Unlike metal housings, however, refractory ceramic materials tend to be porous and therefore permeable to the exhaust gases from a reformer or other fuel processor. Accordingly, when the reformer or other fuel processor housed within the housing emits combustion or other exhaust gases, housing 74 may include a coating, as schematically illustrated at 76 in FIG. 1 with a dash-dot line. That coating typically is impermeable to the exhaust gases produced by the reformer (or other fuel processor). The coating is applied to at least one of the inner and outer surfaces of housing 74. Illustrative (non-exclusive examples) of suitable coatings include epoxy paints, latex coatings, RTV silicone coatings, etc.
Housing 74 may be formed through any suitable method for forming articles from refractory ceramic materials. A process that has proven effective is a vacuum forming process. In a vacuum forming process, a perforated mold is placed into a slurry of the ceramic material from which the housing is formed. A vacuum is placed on the inside of the mold and used to draw moisture from the slurry through the perforations in the mold. As this occurs, the ceramic fibers in the slurry accumulate on the outer surface of the mold. After a desired thickness of fibers has accumulated on the mold, the mold is removed from the slurry, and then the produced article is removed from the mold and dried or otherwise cured. After formation, the ceramic article can be milled, drilled, cut, or otherwise machined, if necessary, to a desired final shape. Although a vacuum forming process may be used to make standardized shapes, such as boards and cylinders, it also offers the benefit of being useful to produce more complex shapes, such as may be defined by a more complex mold and/or the final machining of the process.

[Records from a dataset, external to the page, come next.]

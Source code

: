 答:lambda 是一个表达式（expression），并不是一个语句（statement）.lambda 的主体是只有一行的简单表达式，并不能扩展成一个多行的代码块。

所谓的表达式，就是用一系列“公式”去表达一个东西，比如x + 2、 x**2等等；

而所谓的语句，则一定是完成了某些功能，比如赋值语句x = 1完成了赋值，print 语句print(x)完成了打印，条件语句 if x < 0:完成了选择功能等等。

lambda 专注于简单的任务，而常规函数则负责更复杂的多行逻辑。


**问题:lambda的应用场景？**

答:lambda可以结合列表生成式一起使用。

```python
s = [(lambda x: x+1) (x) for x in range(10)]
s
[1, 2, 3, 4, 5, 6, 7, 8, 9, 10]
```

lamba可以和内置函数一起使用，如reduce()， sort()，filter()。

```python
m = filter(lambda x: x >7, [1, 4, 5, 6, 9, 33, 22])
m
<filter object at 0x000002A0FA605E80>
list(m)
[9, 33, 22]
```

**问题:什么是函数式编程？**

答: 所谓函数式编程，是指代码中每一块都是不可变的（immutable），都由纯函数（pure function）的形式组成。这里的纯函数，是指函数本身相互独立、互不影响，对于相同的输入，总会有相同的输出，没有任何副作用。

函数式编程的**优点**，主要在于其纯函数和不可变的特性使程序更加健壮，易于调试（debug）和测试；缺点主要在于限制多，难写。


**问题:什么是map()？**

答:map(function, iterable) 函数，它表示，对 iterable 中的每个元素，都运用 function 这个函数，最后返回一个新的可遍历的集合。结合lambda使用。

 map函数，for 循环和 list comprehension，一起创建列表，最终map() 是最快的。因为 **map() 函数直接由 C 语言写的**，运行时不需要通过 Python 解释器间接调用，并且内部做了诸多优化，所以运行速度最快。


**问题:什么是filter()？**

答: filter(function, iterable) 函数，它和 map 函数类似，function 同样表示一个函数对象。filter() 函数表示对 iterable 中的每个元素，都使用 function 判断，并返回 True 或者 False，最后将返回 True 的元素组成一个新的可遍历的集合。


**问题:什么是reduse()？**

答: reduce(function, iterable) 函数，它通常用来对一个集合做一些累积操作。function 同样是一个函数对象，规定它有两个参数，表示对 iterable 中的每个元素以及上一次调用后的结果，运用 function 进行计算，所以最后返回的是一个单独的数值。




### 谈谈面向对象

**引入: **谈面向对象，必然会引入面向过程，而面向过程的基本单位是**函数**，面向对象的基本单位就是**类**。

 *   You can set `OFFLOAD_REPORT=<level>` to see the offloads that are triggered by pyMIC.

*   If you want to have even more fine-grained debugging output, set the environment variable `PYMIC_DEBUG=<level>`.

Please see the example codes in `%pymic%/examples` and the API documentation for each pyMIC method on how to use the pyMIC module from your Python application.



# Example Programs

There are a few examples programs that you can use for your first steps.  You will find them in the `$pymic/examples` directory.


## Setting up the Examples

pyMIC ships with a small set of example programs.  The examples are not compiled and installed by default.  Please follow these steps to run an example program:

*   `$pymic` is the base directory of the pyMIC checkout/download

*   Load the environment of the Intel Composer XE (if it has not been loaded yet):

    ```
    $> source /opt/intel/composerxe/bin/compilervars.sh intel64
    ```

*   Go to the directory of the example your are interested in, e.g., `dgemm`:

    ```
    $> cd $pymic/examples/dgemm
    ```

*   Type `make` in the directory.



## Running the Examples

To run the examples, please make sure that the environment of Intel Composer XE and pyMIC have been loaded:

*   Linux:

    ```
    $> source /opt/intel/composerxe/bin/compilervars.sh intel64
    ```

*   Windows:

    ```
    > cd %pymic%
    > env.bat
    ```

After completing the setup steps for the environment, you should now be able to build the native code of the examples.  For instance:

Housing 74 may include one or more openings, such as to include an opening that is too small for fuel processing assembly regions or components to be removed from the compartment therethrough, but which is sufficiently large for those regions to be accessed by a user, such as for maintenance, adjustment, servicing, and/or repair. Such an opening allows the user to access one or more fuel processor regions from external housing 74 without requiring the user to disassemble housing 74. The opening may take any form, such as portals, ports, pathways, or other suitable forms. Such an opening is graphically depicted in FIG. 1 at 78.
As a further variation, housing 74 may include one or more openings that define inlets or outlets from the compartment. The inlets may be used to deliver fluids into the compartment, such as for cooling within the compartment and/or for delivery to the fuel processing assembly, as well as for communication linkages to the fuel processing assembly or compartment. For example, the communication linkages may establish communication from external housing 74 with various sensors and/or flow control devices within the compartment (including within the fuel processor). The outlets may be used to exhaust fluids from the fuel processor and/or from the compartment. An illustrative example of such an opening is graphically depicted at 80 in FIG. 1. The number and type of openings (and/or associated covers/plugs/seals) in housing 74 may vary within the scope of the disclosure.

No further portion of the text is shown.